* [Problem to work on] The records below need retyping in full; give them again exactly.
*** Opening of Listed records ***
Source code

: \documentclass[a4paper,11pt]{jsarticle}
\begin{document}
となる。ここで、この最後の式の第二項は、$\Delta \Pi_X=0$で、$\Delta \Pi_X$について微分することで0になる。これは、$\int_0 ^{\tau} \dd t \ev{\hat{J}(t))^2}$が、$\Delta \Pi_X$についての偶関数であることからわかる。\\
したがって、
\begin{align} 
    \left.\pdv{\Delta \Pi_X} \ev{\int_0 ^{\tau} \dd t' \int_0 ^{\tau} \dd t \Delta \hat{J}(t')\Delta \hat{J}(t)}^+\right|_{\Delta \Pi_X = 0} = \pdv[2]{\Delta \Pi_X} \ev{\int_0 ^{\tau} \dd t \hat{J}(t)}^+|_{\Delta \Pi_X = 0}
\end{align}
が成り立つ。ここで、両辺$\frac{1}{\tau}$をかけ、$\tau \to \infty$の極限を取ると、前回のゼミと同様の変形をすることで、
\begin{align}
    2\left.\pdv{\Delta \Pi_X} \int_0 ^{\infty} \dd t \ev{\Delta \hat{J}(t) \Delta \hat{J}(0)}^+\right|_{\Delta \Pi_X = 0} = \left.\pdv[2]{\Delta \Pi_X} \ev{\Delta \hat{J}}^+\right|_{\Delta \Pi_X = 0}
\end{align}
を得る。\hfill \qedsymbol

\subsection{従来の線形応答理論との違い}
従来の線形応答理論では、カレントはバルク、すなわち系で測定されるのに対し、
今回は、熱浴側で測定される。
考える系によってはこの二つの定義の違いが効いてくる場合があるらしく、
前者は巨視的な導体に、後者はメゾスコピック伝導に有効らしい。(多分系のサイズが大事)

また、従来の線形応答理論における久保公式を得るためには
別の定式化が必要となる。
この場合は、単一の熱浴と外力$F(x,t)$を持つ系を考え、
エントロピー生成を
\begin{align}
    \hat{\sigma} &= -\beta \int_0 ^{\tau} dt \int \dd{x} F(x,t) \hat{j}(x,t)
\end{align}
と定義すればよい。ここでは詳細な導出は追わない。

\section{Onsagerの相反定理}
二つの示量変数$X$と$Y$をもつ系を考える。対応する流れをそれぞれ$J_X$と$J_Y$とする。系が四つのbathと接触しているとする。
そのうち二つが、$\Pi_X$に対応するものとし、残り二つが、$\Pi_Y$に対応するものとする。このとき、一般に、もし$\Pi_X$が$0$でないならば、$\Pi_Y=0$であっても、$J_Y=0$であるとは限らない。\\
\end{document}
*** Close of Listed records ***
* [Reply]
Source code

: \documentclass[a4paper,11pt]{jsarticle}
\begin{document}
となる。ここで、この最後の式の第二項は、$\Delta \Pi_X=0$で、$\Delta \Pi_X$について微分することで0になる。これは、$\int_0 ^{\tau} \dd t \ev{\hat{J}(t))^2}$が、$\Delta \Pi_X$についての偶関数であることからわかる。\\
したがって、
\begin{align} 
    \left.\pdv{\Delta \Pi_X} \ev{\int_0 ^{\tau} \dd t' \int_0 ^{\tau} \dd t \Delta \hat{J}(t')\Delta \hat{J}(t)}^+\right|_{\Delta \Pi_X = 0} = \pdv[2]{\Delta \Pi_X} \ev{\int_0 ^{\tau} \dd t \hat{J}(t)}^+|_{\Delta \Pi_X = 0}
\end{align}
が成り立つ。ここで、両辺$\frac{1}{\tau}$をかけ、$\tau \to \infty$の極限を取ると、前回のゼミと同様の変形をすることで、
\begin{align}
    2\left.\pdv{\Delta \Pi_X} \int_0 ^{\infty} \dd t \ev{\Delta \hat{J}(t) \Delta \hat{J}(0)}^+\right|_{\Delta \Pi_X = 0} = \left.\pdv[2]{\Delta \Pi_X} \ev{\Delta \hat{J}}^+\right|_{\Delta \Pi_X = 0}
\end{align}
を得る。\hfill \qedsymbol

\subsection{従来の線形応答理論との違い}
従来の線形応答理論では、カレントはバルク、すなわち系で測定されるのに対し、
今回は、熱浴側で測定される。
考える系によってはこの二つの定義の違いが効いてくる場合があるらしく、
前者は巨視的な導体に、後者はメゾスコピック伝導に有効らしい。(多分系のサイズが大事)

また、従来の線形応答理論における久保公式を得るためには
別の定式化が必要となる。
この場合は、単一の熱浴と外力$F(x,t)$を持つ系を考え、
エントロピー生成を
\begin{align}
    \hat{\sigma} &= -\beta \int_0 ^{\tau} dt \int \dd{x} F(x,t) \hat{j}(x,t)
\end{align}
と定義すればよい。ここでは詳細な導出は追わない。

\section{Onsagerの相反定理}
二つの示量変数$X$と$Y$をもつ系を考える。対応する流れをそれぞれ$J_X$と$J_Y$とする。系が四つのbathと接触しているとする。
そのうち二つが、$\Pi_X$に対応するものとし、残り二つが、$\Pi_Y$に対応するものとする。このとき、一般に、もし$\Pi_X$が$0$でないならば、$\Pi_Y=0$であっても、$J_Y=0$であるとは限らない。\\
\end{document}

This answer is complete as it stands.